We have found that green crab populations differ drastically, even across distances spanning less than a mile. We have also been observing caged crabs in these areas, in an effort to identify pre-molt signs. Most importantly, we harvested, cooked, and ate a small batch of soft-shell crabs in late June, and they were delicious! Tender and juicy on the inside, crunchy on the outside… it’s no wonder this is considered a delicacy! Although marketing this product is not in the immediate future, hopefully its crunchy fried goodness will lead to widespread demand and eventually a premium price.

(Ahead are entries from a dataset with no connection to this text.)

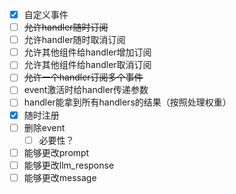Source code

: - [x] 自定义事件
- [ ] <del>允许handler随时订阅</del>
- [ ] 允许handler随时取消订阅
- [ ] 允许其他组件给handler增加订阅
- [ ] 允许其他组件给handler取消订阅
- [ ] <del>允许一个handler订阅多个事件</del>
- [ ] event激活时给handler传递参数
- [ ] handler能拿到所有handlers的结果（按照处理权重）
- [x] 随时注册
- [ ] 删除event
    - [ ] 必要性？
- [ ] 能够更改prompt
- [ ] 能够更改llm_response
- [ ] 能够更改message
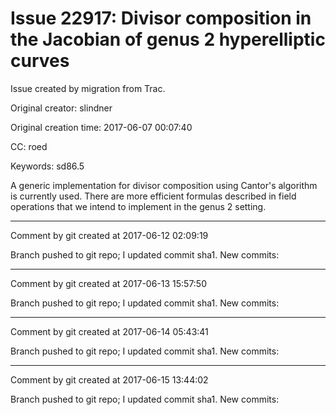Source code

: # Issue 22917: Divisor composition in the Jacobian of genus 2 hyperelliptic curves

Issue created by migration from Trac.

Original creator: slindner

Original creation time: 2017-06-07 00:07:40

CC:  roed

Keywords: sd86.5

A generic implementation for divisor composition using Cantor's algorithm is currently used. There are more efficient formulas described in field operations that we intend to implement in the genus 2 setting.


---

Comment by git created at 2017-06-12 02:09:19

Branch pushed to git repo; I updated commit sha1. New commits:


---

Comment by git created at 2017-06-13 15:57:50

Branch pushed to git repo; I updated commit sha1. New commits:


---

Comment by git created at 2017-06-14 05:43:41

Branch pushed to git repo; I updated commit sha1. New commits:


---

Comment by git created at 2017-06-15 13:44:02

Branch pushed to git repo; I updated commit sha1. New commits:
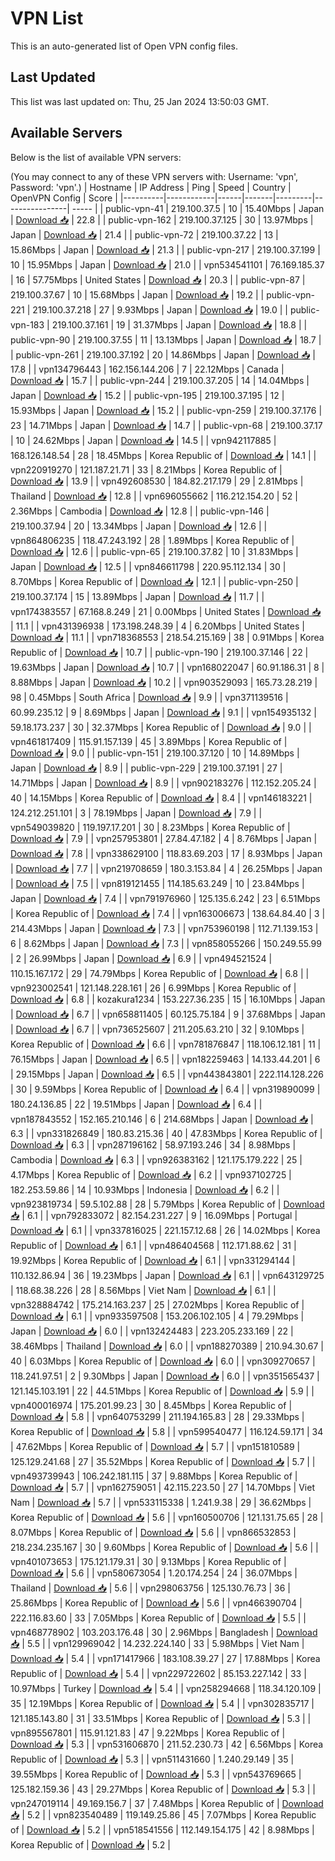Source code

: # VPN List

This is an auto-generated list of Open VPN config files.

## Last Updated

This list was last updated on: Thu, 25 Jan 2024 13:50:03 GMT.

## Available Servers

Below is the list of available VPN servers:

(You may connect to any of these VPN servers with: Username: 'vpn', Password: 'vpn'.)
| Hostname | IP Address | Ping | Speed | Country | OpenVPN Config | Score |
|----------|------------|------|-------|---------|----------------| ----- |
| public-vpn-41 | 219.100.37.5 | 10 | 15.40Mbps | Japan | [Download 📥](./configs/server_0_JP.ovpn) | 22.8 |
| public-vpn-162 | 219.100.37.125 | 30 | 13.97Mbps | Japan | [Download 📥](./configs/server_1_JP.ovpn) | 21.4 |
| public-vpn-72 | 219.100.37.22 | 13 | 15.86Mbps | Japan | [Download 📥](./configs/server_2_JP.ovpn) | 21.3 |
| public-vpn-217 | 219.100.37.199 | 10 | 15.95Mbps | Japan | [Download 📥](./configs/server_3_JP.ovpn) | 21.0 |
| vpn534541101 | 76.169.185.37 | 16 | 57.75Mbps | United States | [Download 📥](./configs/server_4_US.ovpn) | 20.3 |
| public-vpn-87 | 219.100.37.67 | 10 | 15.68Mbps | Japan | [Download 📥](./configs/server_5_JP.ovpn) | 19.2 |
| public-vpn-221 | 219.100.37.218 | 27 | 9.93Mbps | Japan | [Download 📥](./configs/server_6_JP.ovpn) | 19.0 |
| public-vpn-183 | 219.100.37.161 | 19 | 31.37Mbps | Japan | [Download 📥](./configs/server_7_JP.ovpn) | 18.8 |
| public-vpn-90 | 219.100.37.55 | 11 | 13.13Mbps | Japan | [Download 📥](./configs/server_8_JP.ovpn) | 18.7 |
| public-vpn-261 | 219.100.37.192 | 20 | 14.86Mbps | Japan | [Download 📥](./configs/server_9_JP.ovpn) | 17.8 |
| vpn134796443 | 162.156.144.206 | 7 | 22.12Mbps | Canada | [Download 📥](./configs/server_10_CA.ovpn) | 15.7 |
| public-vpn-244 | 219.100.37.205 | 14 | 14.04Mbps | Japan | [Download 📥](./configs/server_11_JP.ovpn) | 15.2 |
| public-vpn-195 | 219.100.37.195 | 12 | 15.93Mbps | Japan | [Download 📥](./configs/server_12_JP.ovpn) | 15.2 |
| public-vpn-259 | 219.100.37.176 | 23 | 14.71Mbps | Japan | [Download 📥](./configs/server_13_JP.ovpn) | 14.7 |
| public-vpn-68 | 219.100.37.17 | 10 | 24.62Mbps | Japan | [Download 📥](./configs/server_14_JP.ovpn) | 14.5 |
| vpn942117885 | 168.126.148.54 | 28 | 18.45Mbps | Korea Republic of | [Download 📥](./configs/server_15_KR.ovpn) | 14.1 |
| vpn220919270 | 121.187.21.71 | 33 | 8.21Mbps | Korea Republic of | [Download 📥](./configs/server_16_KR.ovpn) | 13.9 |
| vpn492608530 | 184.82.217.179 | 29 | 2.81Mbps | Thailand | [Download 📥](./configs/server_17_TH.ovpn) | 12.8 |
| vpn696055662 | 116.212.154.20 | 52 | 2.36Mbps | Cambodia | [Download 📥](./configs/server_18_KH.ovpn) | 12.8 |
| public-vpn-146 | 219.100.37.94 | 20 | 13.34Mbps | Japan | [Download 📥](./configs/server_19_JP.ovpn) | 12.6 |
| vpn864806235 | 118.47.243.192 | 28 | 1.89Mbps | Korea Republic of | [Download 📥](./configs/server_20_KR.ovpn) | 12.6 |
| public-vpn-65 | 219.100.37.82 | 10 | 31.83Mbps | Japan | [Download 📥](./configs/server_21_JP.ovpn) | 12.5 |
| vpn846611798 | 220.95.112.134 | 30 | 8.70Mbps | Korea Republic of | [Download 📥](./configs/server_22_KR.ovpn) | 12.1 |
| public-vpn-250 | 219.100.37.174 | 15 | 13.89Mbps | Japan | [Download 📥](./configs/server_23_JP.ovpn) | 11.7 |
| vpn174383557 | 67.168.8.249 | 21 | 0.00Mbps | United States | [Download 📥](./configs/server_24_US.ovpn) | 11.1 |
| vpn431396938 | 173.198.248.39 | 4 | 6.20Mbps | United States | [Download 📥](./configs/server_25_US.ovpn) | 11.1 |
| vpn718368553 | 218.54.215.169 | 38 | 0.91Mbps | Korea Republic of | [Download 📥](./configs/server_26_KR.ovpn) | 10.7 |
| public-vpn-190 | 219.100.37.146 | 22 | 19.63Mbps | Japan | [Download 📥](./configs/server_27_JP.ovpn) | 10.7 |
| vpn168022047 | 60.91.186.31 | 8 | 8.88Mbps | Japan | [Download 📥](./configs/server_28_JP.ovpn) | 10.2 |
| vpn903529093 | 165.73.28.219 | 98 | 0.45Mbps | South Africa | [Download 📥](./configs/server_29_ZA.ovpn) | 9.9 |
| vpn371139516 | 60.99.235.12 | 9 | 8.69Mbps | Japan | [Download 📥](./configs/server_30_JP.ovpn) | 9.1 |
| vpn154935132 | 59.18.173.237 | 30 | 32.37Mbps | Korea Republic of | [Download 📥](./configs/server_31_KR.ovpn) | 9.0 |
| vpn461817409 | 115.91.157.139 | 45 | 3.89Mbps | Korea Republic of | [Download 📥](./configs/server_32_KR.ovpn) | 9.0 |
| public-vpn-151 | 219.100.37.120 | 10 | 14.89Mbps | Japan | [Download 📥](./configs/server_33_JP.ovpn) | 8.9 |
| public-vpn-229 | 219.100.37.191 | 27 | 14.71Mbps | Japan | [Download 📥](./configs/server_34_JP.ovpn) | 8.9 |
| vpn902183276 | 112.152.205.24 | 40 | 14.15Mbps | Korea Republic of | [Download 📥](./configs/server_35_KR.ovpn) | 8.4 |
| vpn146183221 | 124.212.251.101 | 3 | 78.19Mbps | Japan | [Download 📥](./configs/server_36_JP.ovpn) | 7.9 |
| vpn549039820 | 119.197.17.201 | 30 | 8.23Mbps | Korea Republic of | [Download 📥](./configs/server_37_KR.ovpn) | 7.9 |
| vpn257953801 | 27.84.47.182 | 4 | 8.76Mbps | Japan | [Download 📥](./configs/server_38_JP.ovpn) | 7.8 |
| vpn338629100 | 118.83.69.203 | 17 | 8.93Mbps | Japan | [Download 📥](./configs/server_39_JP.ovpn) | 7.7 |
| vpn219708659 | 180.3.153.84 | 4 | 26.25Mbps | Japan | [Download 📥](./configs/server_40_JP.ovpn) | 7.5 |
| vpn819121455 | 114.185.63.249 | 10 | 23.84Mbps | Japan | [Download 📥](./configs/server_41_JP.ovpn) | 7.4 |
| vpn791976960 | 125.135.6.242 | 23 | 6.51Mbps | Korea Republic of | [Download 📥](./configs/server_42_KR.ovpn) | 7.4 |
| vpn163006673 | 138.64.84.40 | 3 | 214.43Mbps | Japan | [Download 📥](./configs/server_43_JP.ovpn) | 7.3 |
| vpn753960198 | 112.71.139.153 | 6 | 8.62Mbps | Japan | [Download 📥](./configs/server_44_JP.ovpn) | 7.3 |
| vpn858055266 | 150.249.55.99 | 2 | 26.99Mbps | Japan | [Download 📥](./configs/server_45_JP.ovpn) | 6.9 |
| vpn494521524 | 110.15.167.172 | 29 | 74.79Mbps | Korea Republic of | [Download 📥](./configs/server_46_KR.ovpn) | 6.8 |
| vpn923002541 | 121.148.228.161 | 26 | 6.99Mbps | Korea Republic of | [Download 📥](./configs/server_47_KR.ovpn) | 6.8 |
| kozakura1234 | 153.227.36.235 | 15 | 16.10Mbps | Japan | [Download 📥](./configs/server_48_JP.ovpn) | 6.7 |
| vpn658811405 | 60.125.75.184 | 9 | 37.68Mbps | Japan | [Download 📥](./configs/server_49_JP.ovpn) | 6.7 |
| vpn736525607 | 211.205.63.210 | 32 | 9.10Mbps | Korea Republic of | [Download 📥](./configs/server_50_KR.ovpn) | 6.6 |
| vpn781876847 | 118.106.12.181 | 11 | 76.15Mbps | Japan | [Download 📥](./configs/server_51_JP.ovpn) | 6.5 |
| vpn182259463 | 14.133.44.201 | 6 | 29.15Mbps | Japan | [Download 📥](./configs/server_52_JP.ovpn) | 6.5 |
| vpn443843801 | 222.114.128.226 | 30 | 9.59Mbps | Korea Republic of | [Download 📥](./configs/server_53_KR.ovpn) | 6.4 |
| vpn319890099 | 180.24.136.85 | 22 | 19.51Mbps | Japan | [Download 📥](./configs/server_54_JP.ovpn) | 6.4 |
| vpn187843552 | 152.165.210.146 | 6 | 214.68Mbps | Japan | [Download 📥](./configs/server_55_JP.ovpn) | 6.3 |
| vpn331826849 | 180.83.215.36 | 40 | 47.83Mbps | Korea Republic of | [Download 📥](./configs/server_56_KR.ovpn) | 6.3 |
| vpn287196162 | 58.97.193.246 | 34 | 8.98Mbps | Cambodia | [Download 📥](./configs/server_57_KH.ovpn) | 6.3 |
| vpn926383162 | 121.175.179.222 | 25 | 4.17Mbps | Korea Republic of | [Download 📥](./configs/server_58_KR.ovpn) | 6.2 |
| vpn937102725 | 182.253.59.86 | 14 | 10.93Mbps | Indonesia | [Download 📥](./configs/server_59_ID.ovpn) | 6.2 |
| vpn923819734 | 59.5.102.88 | 28 | 5.79Mbps | Korea Republic of | [Download 📥](./configs/server_60_KR.ovpn) | 6.1 |
| vpn792833072 | 82.154.231.227 | 9 | 16.09Mbps | Portugal | [Download 📥](./configs/server_61_PT.ovpn) | 6.1 |
| vpn337816025 | 221.157.12.68 | 26 | 14.02Mbps | Korea Republic of | [Download 📥](./configs/server_62_KR.ovpn) | 6.1 |
| vpn486404568 | 112.171.88.62 | 31 | 19.92Mbps | Korea Republic of | [Download 📥](./configs/server_63_KR.ovpn) | 6.1 |
| vpn331294144 | 110.132.86.94 | 36 | 19.23Mbps | Japan | [Download 📥](./configs/server_64_JP.ovpn) | 6.1 |
| vpn643129725 | 118.68.38.226 | 28 | 8.56Mbps | Viet Nam | [Download 📥](./configs/server_65_VN.ovpn) | 6.1 |
| vpn328884742 | 175.214.163.237 | 25 | 27.02Mbps | Korea Republic of | [Download 📥](./configs/server_66_KR.ovpn) | 6.1 |
| vpn933597508 | 153.206.102.105 | 4 | 79.29Mbps | Japan | [Download 📥](./configs/server_67_JP.ovpn) | 6.0 |
| vpn132424483 | 223.205.233.169 | 22 | 38.46Mbps | Thailand | [Download 📥](./configs/server_68_TH.ovpn) | 6.0 |
| vpn188270389 | 210.94.30.67 | 40 | 6.03Mbps | Korea Republic of | [Download 📥](./configs/server_69_KR.ovpn) | 6.0 |
| vpn309270657 | 118.241.97.51 | 2 | 9.30Mbps | Japan | [Download 📥](./configs/server_70_JP.ovpn) | 6.0 |
| vpn351565437 | 121.145.103.191 | 22 | 44.51Mbps | Korea Republic of | [Download 📥](./configs/server_71_KR.ovpn) | 5.9 |
| vpn400016974 | 175.201.99.23 | 30 | 8.45Mbps | Korea Republic of | [Download 📥](./configs/server_72_KR.ovpn) | 5.8 |
| vpn640753299 | 211.194.165.83 | 28 | 29.33Mbps | Korea Republic of | [Download 📥](./configs/server_73_KR.ovpn) | 5.8 |
| vpn599540477 | 116.124.59.171 | 34 | 47.62Mbps | Korea Republic of | [Download 📥](./configs/server_74_KR.ovpn) | 5.7 |
| vpn151810589 | 125.129.241.68 | 27 | 35.52Mbps | Korea Republic of | [Download 📥](./configs/server_75_KR.ovpn) | 5.7 |
| vpn493739943 | 106.242.181.115 | 37 | 9.88Mbps | Korea Republic of | [Download 📥](./configs/server_76_KR.ovpn) | 5.7 |
| vpn162759051 | 42.115.223.50 | 27 | 14.70Mbps | Viet Nam | [Download 📥](./configs/server_77_VN.ovpn) | 5.7 |
| vpn533115338 | 1.241.9.38 | 29 | 36.62Mbps | Korea Republic of | [Download 📥](./configs/server_78_KR.ovpn) | 5.6 |
| vpn160500706 | 121.131.75.65 | 28 | 8.07Mbps | Korea Republic of | [Download 📥](./configs/server_79_KR.ovpn) | 5.6 |
| vpn866532853 | 218.234.235.167 | 30 | 9.60Mbps | Korea Republic of | [Download 📥](./configs/server_80_KR.ovpn) | 5.6 |
| vpn401073653 | 175.121.179.31 | 30 | 9.13Mbps | Korea Republic of | [Download 📥](./configs/server_81_KR.ovpn) | 5.6 |
| vpn580673054 | 1.20.174.254 | 24 | 36.07Mbps | Thailand | [Download 📥](./configs/server_82_TH.ovpn) | 5.6 |
| vpn298063756 | 125.130.76.73 | 36 | 25.86Mbps | Korea Republic of | [Download 📥](./configs/server_83_KR.ovpn) | 5.6 |
| vpn466390704 | 222.116.83.60 | 33 | 7.05Mbps | Korea Republic of | [Download 📥](./configs/server_84_KR.ovpn) | 5.5 |
| vpn468778902 | 103.203.176.48 | 30 | 2.96Mbps | Bangladesh | [Download 📥](./configs/server_85_BD.ovpn) | 5.5 |
| vpn129969042 | 14.232.224.140 | 33 | 5.98Mbps | Viet Nam | [Download 📥](./configs/server_86_VN.ovpn) | 5.4 |
| vpn171417966 | 183.108.39.27 | 27 | 17.88Mbps | Korea Republic of | [Download 📥](./configs/server_87_KR.ovpn) | 5.4 |
| vpn229722602 | 85.153.227.142 | 33 | 10.97Mbps | Turkey | [Download 📥](./configs/server_88_TR.ovpn) | 5.4 |
| vpn258294668 | 118.34.120.109 | 35 | 12.19Mbps | Korea Republic of | [Download 📥](./configs/server_89_KR.ovpn) | 5.4 |
| vpn302835717 | 121.185.143.80 | 31 | 33.51Mbps | Korea Republic of | [Download 📥](./configs/server_90_KR.ovpn) | 5.3 |
| vpn895567801 | 115.91.121.83 | 47 | 9.22Mbps | Korea Republic of | [Download 📥](./configs/server_91_KR.ovpn) | 5.3 |
| vpn531606870 | 211.52.230.73 | 42 | 6.56Mbps | Korea Republic of | [Download 📥](./configs/server_92_KR.ovpn) | 5.3 |
| vpn511431660 | 1.240.29.149 | 35 | 39.55Mbps | Korea Republic of | [Download 📥](./configs/server_93_KR.ovpn) | 5.3 |
| vpn543769665 | 125.182.159.36 | 43 | 29.27Mbps | Korea Republic of | [Download 📥](./configs/server_94_KR.ovpn) | 5.3 |
| vpn247019114 | 49.169.156.7 | 37 | 7.48Mbps | Korea Republic of | [Download 📥](./configs/server_95_KR.ovpn) | 5.2 |
| vpn823540489 | 119.149.25.86 | 45 | 7.07Mbps | Korea Republic of | [Download 📥](./configs/server_96_KR.ovpn) | 5.2 |
| vpn518541556 | 112.149.154.175 | 42 | 8.98Mbps | Korea Republic of | [Download 📥](./configs/server_97_KR.ovpn) | 5.2 |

Creating a fishery for green crabs will depend on the involvement of the fishermen and communities who would potentially benefit from such an industry. Thus far, I have relied heavily on the local knowledge of fishermen in the Georgetown area. They have been a key part of the success of this project, and I will continue to seek their opinions and involvement as the project progresses. In addition, part of the Sea Grant funding I received was dedicated to engaging students from the Georgetown Elementary School in green crab research. In May and June, I visited the fourth grade class and taught them about local ecology, invasive species, crab biology and how climate change impacts local patterns and processes. We discussed ideas for managing invasive species, including creating a green crab fishery. Students also performed a hands-on activity where they practiced measuring, sexing and describing live green crabs, and then individually marked them and released them into the classroom’s 300 gallon salt water aquarium. The students followed these crabs over the course of several weeks, noting any interesting biology or behavior. The exercise culminated with a field trip to the rocky intertidal, where students identified native and invasive marine species, and practiced using quadrats to measure the density of crabs and lobsters. The project was a huge success! The students were engaged, inquisitive and incredibly insightful as to the physical and behavioral processes that structure the intertidal zone. Many of these students are children of local fishermen, and the future of local fisheries may very well rest in their hands. At the very least, they gained knowledge of their local ecosystem, and their own personal ability to be marine stewards.
Marissa McMahan is a Ph.D. Candidate in Jonathan Grabowski’s lab at Northeastern University. She received her M.S. in Marine Biology from the University of Maine, and has spent much of her life lobstering with her family in Georgetown.